The Tax-Free Saving Account (TFSA) is the most powerful savings tool available to Canadians.

There are many advantages to using it over RRSPs. First, investors don’t have to worry about the taxman while making money through their TFSAs.

Second, there is that flexibility element that we all like with our investments. If you want to withdraw money from your TFSA for any reason, there is no tax penalty. It’s also easy to put that money back in. Once RRSP contribution room is used, there’s no getting it back.

If you have decided to max out your TFSA limit, then the first step is filling your account with some great dividend stocks that have the history of beating the market.

Let’s have a look at Canadian National Railway (TSX:CNR) (NYSE:CNI) and Suncor Energy Inc. (TSX:SU)(NYSE:SU) to find out if these two top dividend names fit the criteria.

Leaders in their industries

Both CN Rail and Suncor command a dominant position in their respective industries. That’s the main advantage of buying stocks that come with a wide moat — a term coined by Warren Buffett to describe companies with a huge competitive advantage.

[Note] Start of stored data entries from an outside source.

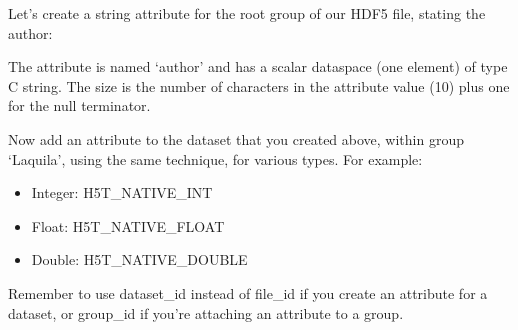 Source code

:\documentclass[letterpaper,10pt,english]{sphinxmanual}
\begin{document}
\sphinxAtStartPar
Let’s create a string attribute for the root group of our HDF5 file, stating the author:

\begin{sphinxVerbatim}[commandchars=\\\{\}]
 \PYG{p}{[}\PYG{p}{]}  
  
   
  
 
 
       
    
\end{sphinxVerbatim}

\sphinxAtStartPar
The attribute is named ‘author’ and has a scalar dataspace (one element) of type C string. The size is the number of characters in the attribute value (10) plus one for the null terminator.

\sphinxAtStartPar
Now add an attribute to the dataset that you created above, within group ‘Laquila’, using the same technique, for various types. For example:
\begin{itemize}
\item {} 
\sphinxAtStartPar
Integer: H5T\_NATIVE\_INT

\item {} 
\sphinxAtStartPar
Float: H5T\_NATIVE\_FLOAT

\item {} 
\sphinxAtStartPar
Double: H5T\_NATIVE\_DOUBLE

\end{itemize}

\sphinxAtStartPar
Remember to use dataset\_id instead of file\_id if you create an attribute for a dataset, or group\_id if you’re attaching an attribute to a group.
\end{document}
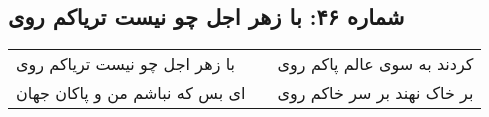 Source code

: \begin{center}
\section*{شماره ۴۶: با زهر اجل چو نیست تریاکم روی}
\label{sec:046}
\begin{longtable}{l p{0.5cm} r}
با زهر اجل چو نیست تریاکم روی
&&
کردند به سوی عالم پاکم روی
\\
ای بس که نباشم من و پاکان جهان
&&
بر خاک نهند بر سر خاکم روی
\\
\end{longtable}
\end{center}
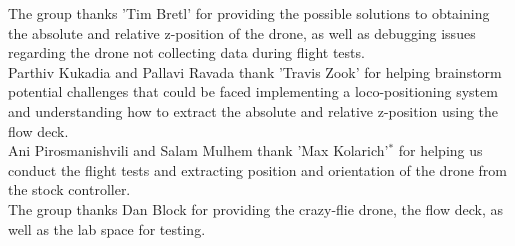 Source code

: The group thanks 'Tim Bretl' for providing the possible solutions to obtaining the absolute and relative z-position of the drone, as well as debugging issues regarding the drone not collecting data during flight tests. \\
\indent Parthiv Kukadia and Pallavi Ravada thank 'Travis Zook' for helping brainstorm potential challenges that could be faced implementing a loco-positioning system and understanding how to extract the absolute and relative z-position using the flow deck.\\
\indent Ani Pirosmanishvili and Salam Mulhem thank 'Max Kolarich'$^*$ for helping us conduct the flight tests and extracting position and orientation of the drone from the stock controller. \\
\indent The group thanks Dan Block for providing the crazy-flie drone, the flow deck, as well as the lab space for testing. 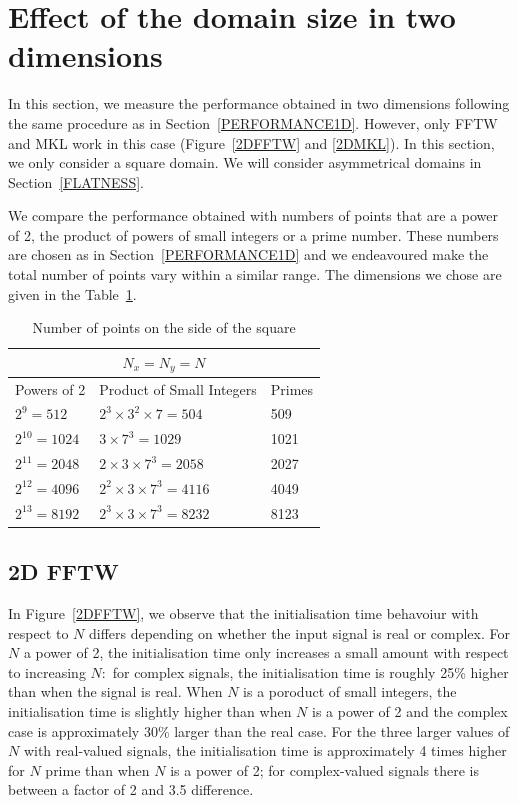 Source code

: \documentclass[12pt, a4paper]{article} \setlength{\textheight}{24cm}
\begin{document}
\section{Effect of the domain size in two dimensions}\label{PERFORMANCE2D}

In this section, we measure the performance obtained in two dimensions
following the same procedure as in Section~\ref{PERFORMANCE1D}.
However, only FFTW and MKL work in this case (Figure~\ref{2DFFTW} and
\ref{2DMKL}). In this section, we only consider a square domain. We
will consider asymmetrical domains in Section~\ref{FLATNESS}.

We compare the performance obtained with numbers of points that are a
power of 2, the product of powers of small integers or a prime number.
These numbers are chosen as in Section~\ref{PERFORMANCE1D} and we
endeavoured make the total number of points vary within a similar
range. The dimensions we chose are given in the Table~\ref{SIZES2D}.

\begin{table}[H]
  \centering
  \begin{tabular}{|l|l|l|}
    \hline
    \multicolumn{3}{|c|}{$N_x=N_y=N$}\\
    \hline
    \hline
    Powers of 2 & Product of Small Integers & Primes\\ \hline
    $2^9=512$ & $2^3\times 3^2\times 7=504$ & 509\\ \hline
    $2^{10}=1024$ & $3\times 7^3=1029$ & 1021\\ \hline
    $2^{11}=2048$ & $2\times 3\times 7^3=2058$ & 2027\\ \hline
    $2^{12}=4096$ & $2^2\times 3\times 7^3=4116$ & 4049\\ \hline
    $2^{13}=8192$ & $2^3\times 3\times 7^3=8232$ & 8123\\ \hline
  \end{tabular}
  \caption{Number of points on the side of the square}\label{SIZES2D}
\end{table}

\subsection{2D FFTW}
In Figure~\ref{2DFFTW}, we observe that the initialisation time
behavoiur with respect to $N$ differs depending on whether the input
signal is real or complex. For $N$ a power of 2, the initialisation
time only increases a small amount with respect to increasing $N:$ for
complex signals, the initialisation time is roughly 25\% higher than
when the signal is real. When $N$ is a poroduct of small integers, the
initialisation time is slightly higher than when $N$ is a power of 2
and the complex case is approximately 30\% larger than the real case.
For the three larger values of $N$ with real-valued signals, the
initialisation time is approximately 4 times higher for $N$ prime than
when $N$ is a power of 2; for complex-valued signals there is between
a factor of 2 and 3.5 difference.
\end{document}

CN runs a 100-year-old railway business and has a strong leadership position in the transportation sector. The company essentially operates in a duopoly, where Canadian Pacific Railway is the only significant competitor.

Suncor is the largest oil producer in the nation’s oil sands patch. With oil-exploration assets in Canada and abroad, Suncor also owns refineries and 1,500 Petro-Canada retail locations. This diversification helps Suncor beat the market in any oil price downturns.

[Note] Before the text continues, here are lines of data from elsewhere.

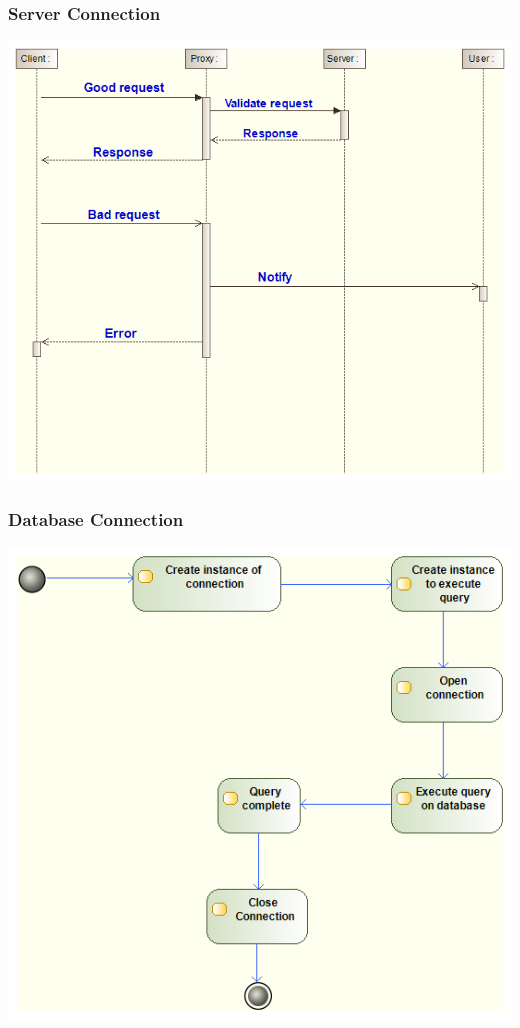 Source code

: \documentclass[11pt]{article}
\begin{document}
\subsubsection{Server Connection}
\begin{center} 
	\includegraphics[width=\textwidth]{../Images/Server_Connection_Sequence_Diagram.png}\\[0.5cm]
\end{center}

\newpage
\subsubsection{Database Connection}
\begin{center} 
	\includegraphics[width=\textwidth]{../Images/Database_Connection_Activity-Diagram.png}\\[0.5cm]
\end{center}
\end{document}
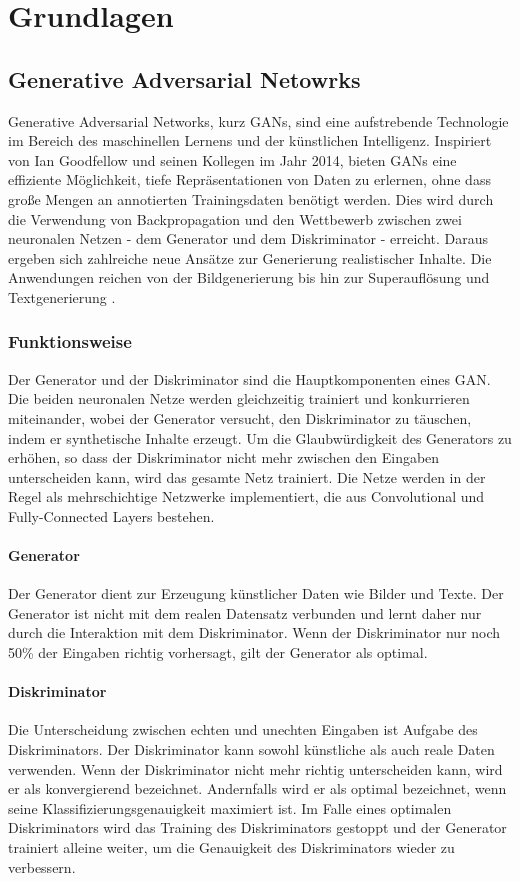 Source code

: \chapter{Grundlagen}

\section{Generative Adversarial Netowrks}
Generative Adversarial Networks, kurz GANs, sind eine aufstrebende Technologie im Bereich des maschinellen Lernens und der künstlichen Intelligenz. Inspiriert von Ian Goodfellow und seinen Kollegen im Jahr 2014, bieten GANs eine effiziente Möglichkeit, tiefe Repräsentationen von Daten zu erlernen, ohne dass große Mengen an annotierten Trainingsdaten benötigt werden\cite{Creswell.2018}. 
Dies wird durch die Verwendung von Backpropagation und den Wettbewerb zwischen zwei neuronalen Netzen - dem Generator und dem Diskriminator - erreicht. 
Daraus ergeben sich zahlreiche neue Ansätze zur Generierung realistischer Inhalte. 
Die Anwendungen reichen von der Bildgenerierung bis hin zur Superauflösung und Textgenerierung \cite{Aggarwal.2021}.

\subsection*{Funktionsweise}
Der Generator und der Diskriminator sind die Hauptkomponenten eines GAN. Die beiden neuronalen Netze werden gleichzeitig trainiert und konkurrieren miteinander, wobei der Generator versucht, den Diskriminator zu täuschen, indem er synthetische Inhalte erzeugt. Um die Glaubwürdigkeit des Generators zu erhöhen, so dass der Diskriminator nicht mehr zwischen den Eingaben unterscheiden kann, wird das gesamte Netz trainiert. Die Netze werden in der Regel als mehrschichtige Netzwerke implementiert, die aus Convolutional und Fully-Connected Layers bestehen\cite{Creswell.2018}.

\subsubsection*{Generator}
Der Generator dient zur Erzeugung künstlicher Daten wie Bilder und Texte. 
Der Generator ist nicht mit dem realen Datensatz verbunden und lernt daher nur durch die Interaktion mit dem Diskriminator. Wenn der Diskriminator nur noch 50\% der Eingaben richtig vorhersagt, gilt der Generator als optimal\cite{Creswell.2018}.

\subsubsection*{Diskriminator}
Die Unterscheidung zwischen echten und unechten Eingaben ist Aufgabe des Diskriminators. Der Diskriminator kann sowohl künstliche als auch reale Daten verwenden. 
Wenn der Diskriminator nicht mehr richtig unterscheiden kann, wird er als konvergierend bezeichnet\cite{Aggarwal.2021}. Andernfalls wird er als optimal bezeichnet, wenn seine Klassifizierungsgenauigkeit maximiert ist. Im Falle eines optimalen Diskriminators wird das Training des Diskriminators gestoppt und der Generator trainiert alleine weiter, um die Genauigkeit des Diskriminators wieder zu verbessern\cite{Creswell.2018}.

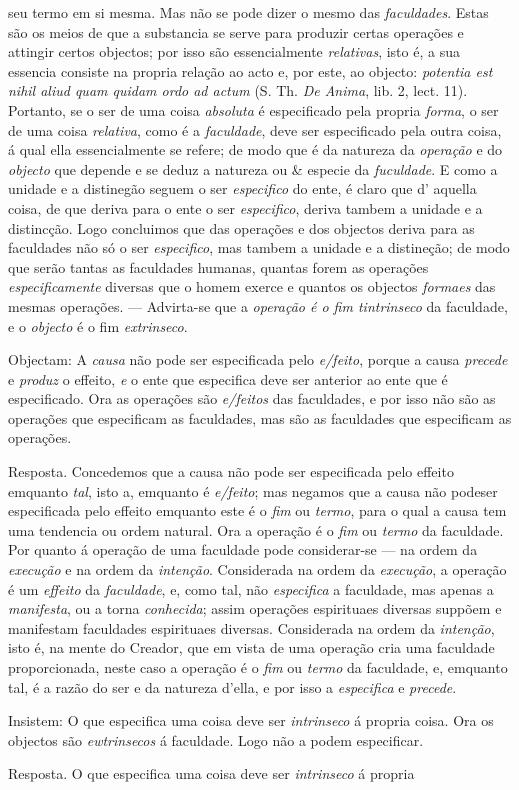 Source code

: seu termo em si mesma. Mas não se pode dizer o mesmo das \emph{faculdades}. Estas são os meios de que a substancia se serve para produzir certas operações e attingir certos objectos; por isso são essencialmente \emph{relativas}, isto é, a sua essencia consiste na propria relação ao acto e, por este, ao objecto: \emph{potentia est nihil aliud quam quidam ordo ad actum} (S. Th. \emph{De Anima}, lib. 2, lect. 11). Portanto, se o ser de uma coisa \emph{absoluta} é especificado pela propria \emph{forma}, o ser de uma coisa \emph{relativa}, como é a \emph{faculdade}, deve ser especificado pela outra coisa, á qual ella essencialmente se refere; de modo que é da natureza da \emph{operação} e do \emph{objecto} que depende e se deduz a natureza ou \& especie da \emph{fuculdade}. E como a unidade e a distinegão seguem o ser \emph{especifico} do ente, é claro que d' aquella coisa, de que deriva para o ente o ser \emph{especifico}, deriva tambem a unidade e a distincção. Logo concluimos que das operações e dos objectos deriva para as faculdades não só o ser \emph{especifico}, mas tambem a unidade e a distineção; de modo que serão tantas as faculdades humanas, quantas forem as operações \emph{especificamente} diversas que o homem exerce e quantos os objectos \emph{formaes} das mesmas operações. --- Advirta-se que a \emph{operação é o fim tintrinseco} da faculdade, e o \emph{objecto} é o fim \emph{extrinseco}.\par Objectam: A \emph{causa} não pode ser especificada pelo \emph{e/feito}, porque a causa \emph{precede} e \emph{produz} o effeito, \emph{e} o ente que especifica deve ser anterior ao ente que é especificado. Ora as operações são \emph{e/feitos} das faculdades, e por isso não são as operações que especificam as faculdades, mas são as faculdades que especificam as operações.\par Resposta. Concedemos que a causa não pode ser especificada pelo effeito emquanto \emph{tal}, isto a, emquanto é \emph{e/feito}; mas negamos que a causa não podeser especificada pelo effeito emquanto este é o \emph{fim} ou \emph{termo}, para o qual a causa tem uma tendencia ou ordem natural. Ora a operação é o \emph{fim} ou \emph{termo} da faculdade. Por quanto á operação de uma faculdade pode considerar-se --- na ordem da \emph{execução} e na ordem da \emph{intenção}. Considerada na ordem da \emph{execução}, a operação é um \emph{effeito} da \emph{faculdade}, e, como tal, não \emph{especifica} a faculdade, mas apenas a \emph{manifesta}, ou a torna \emph{conhecida}; assim operações espirituaes diversas suppõem e manifestam faculdades espirituaes diversas. Considerada na ordem da \emph{intenção}, isto é, na mente do Creador, que em vista de uma operação cria uma faculdade proporcionada, neste caso a operação é o \emph{fim} ou \emph{termo} da faculdade, e, emquanto tal, é a razão do ser e da natureza d'ella, e por isso a \emph{especifica} e \emph{precede}.\par Insistem: O que especifica uma coisa deve ser \emph{intrinseco} á propria coisa. Ora os objectos são \emph{ewtrinsecos} á faculdade. Logo não a podem especificar.\par Resposta. O que especifica uma coisa deve ser \emph{intrinseco} á propria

With this kind of competitive power, you can imagine that both companies are strongly positioned to expand and drive competition out of the business.

Market-beating returns  

Both CN Rail and Suncor have consistently beat the market and produced hefty returns for their investors. During the past five years, investors in CNR stock have almost doubled their money. CN Rail has been a great cash machine for investors, paying uninterrupted dividends since going public in the late 1990s.

This year, management boosted the quarterly payout by 10% to $0.46 per share, totaling $1.84 annually for a yield of 1.92%. 

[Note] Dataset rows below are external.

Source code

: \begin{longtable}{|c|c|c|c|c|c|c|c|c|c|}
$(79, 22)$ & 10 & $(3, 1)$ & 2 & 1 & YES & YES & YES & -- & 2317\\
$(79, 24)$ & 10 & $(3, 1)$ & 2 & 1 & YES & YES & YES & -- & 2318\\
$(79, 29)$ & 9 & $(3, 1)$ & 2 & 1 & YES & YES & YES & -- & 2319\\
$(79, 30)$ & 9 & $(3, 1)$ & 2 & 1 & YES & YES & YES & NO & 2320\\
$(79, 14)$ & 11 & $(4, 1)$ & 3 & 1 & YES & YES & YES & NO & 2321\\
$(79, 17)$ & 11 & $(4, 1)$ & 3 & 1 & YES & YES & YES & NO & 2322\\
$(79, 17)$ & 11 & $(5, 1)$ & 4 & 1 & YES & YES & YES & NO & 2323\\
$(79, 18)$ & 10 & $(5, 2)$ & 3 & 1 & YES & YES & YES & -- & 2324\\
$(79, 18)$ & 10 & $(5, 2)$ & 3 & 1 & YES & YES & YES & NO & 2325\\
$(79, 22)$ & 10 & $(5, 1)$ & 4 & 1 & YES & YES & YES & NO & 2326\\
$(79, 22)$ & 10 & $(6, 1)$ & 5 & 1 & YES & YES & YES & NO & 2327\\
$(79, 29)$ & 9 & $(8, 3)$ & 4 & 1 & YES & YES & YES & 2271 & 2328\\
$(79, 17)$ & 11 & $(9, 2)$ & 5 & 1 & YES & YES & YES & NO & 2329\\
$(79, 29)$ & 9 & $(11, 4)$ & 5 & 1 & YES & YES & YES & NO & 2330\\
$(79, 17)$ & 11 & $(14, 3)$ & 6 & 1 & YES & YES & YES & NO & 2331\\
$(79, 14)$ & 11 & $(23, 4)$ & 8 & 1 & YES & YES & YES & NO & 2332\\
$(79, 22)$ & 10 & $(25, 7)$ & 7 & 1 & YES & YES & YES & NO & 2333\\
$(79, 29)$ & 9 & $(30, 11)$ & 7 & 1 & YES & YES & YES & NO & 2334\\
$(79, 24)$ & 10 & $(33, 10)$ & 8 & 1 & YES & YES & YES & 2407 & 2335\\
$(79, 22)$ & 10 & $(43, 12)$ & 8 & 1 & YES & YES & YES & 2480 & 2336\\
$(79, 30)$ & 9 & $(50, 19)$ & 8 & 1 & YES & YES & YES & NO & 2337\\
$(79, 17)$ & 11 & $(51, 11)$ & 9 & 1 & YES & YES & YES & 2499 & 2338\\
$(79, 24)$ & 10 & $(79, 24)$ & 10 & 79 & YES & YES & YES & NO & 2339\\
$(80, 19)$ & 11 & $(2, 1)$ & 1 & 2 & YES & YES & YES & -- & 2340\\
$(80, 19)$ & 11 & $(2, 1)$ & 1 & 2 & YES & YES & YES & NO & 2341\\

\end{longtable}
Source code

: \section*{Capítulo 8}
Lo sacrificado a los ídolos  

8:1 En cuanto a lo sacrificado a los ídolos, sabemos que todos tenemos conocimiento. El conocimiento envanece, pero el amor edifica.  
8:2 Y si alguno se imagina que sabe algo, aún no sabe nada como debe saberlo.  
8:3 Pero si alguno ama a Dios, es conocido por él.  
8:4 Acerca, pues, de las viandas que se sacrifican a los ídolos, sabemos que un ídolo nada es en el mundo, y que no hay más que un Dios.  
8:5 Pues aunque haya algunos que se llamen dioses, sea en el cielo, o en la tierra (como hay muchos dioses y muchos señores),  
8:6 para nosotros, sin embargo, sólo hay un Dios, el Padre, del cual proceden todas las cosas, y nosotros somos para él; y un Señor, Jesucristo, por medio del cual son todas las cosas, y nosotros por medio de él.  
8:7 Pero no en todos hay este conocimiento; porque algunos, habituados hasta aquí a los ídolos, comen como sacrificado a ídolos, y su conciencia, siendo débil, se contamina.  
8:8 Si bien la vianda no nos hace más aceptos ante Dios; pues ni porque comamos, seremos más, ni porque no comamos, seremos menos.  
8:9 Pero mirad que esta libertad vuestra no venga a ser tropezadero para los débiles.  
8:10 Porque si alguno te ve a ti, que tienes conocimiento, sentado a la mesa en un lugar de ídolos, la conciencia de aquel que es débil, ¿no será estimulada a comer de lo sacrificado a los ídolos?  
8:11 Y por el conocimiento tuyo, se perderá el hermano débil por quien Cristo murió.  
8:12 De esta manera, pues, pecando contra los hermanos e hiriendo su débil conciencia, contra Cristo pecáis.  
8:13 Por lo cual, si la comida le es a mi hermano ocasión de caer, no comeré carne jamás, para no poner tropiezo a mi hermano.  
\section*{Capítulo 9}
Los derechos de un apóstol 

Suncor has a similar track record when it comes delivering market-beating returns. Despite facing one of the worst oil market downturns since 2014, Suncor continued to hike its dividend payout.

The latest jump in payout came on February 7, when the company announced its fourth-quarter earnings, which showed another very strong quarter. Helped by the rising oil output at its fields, Suncor’s board announced a 12.5% hike in the company’s quarterly dividend to $0.36 per common share.

During the past five years, Suncor has delivered 68% in total returns that include dividends — more than double the return by the benchmark S&P/TSX Composite Index.

The bottom line

CN Rail and Suncor are just two examples of stocks you should rely on to build your TFSA portfolio with an aim to get steady income. Once you have bought these stocks, you should stick with your strategy and re-invest the profit to buy more of these shares. This strategy has worked very well for long-term buy-and-hold investors to generate market-beating returns.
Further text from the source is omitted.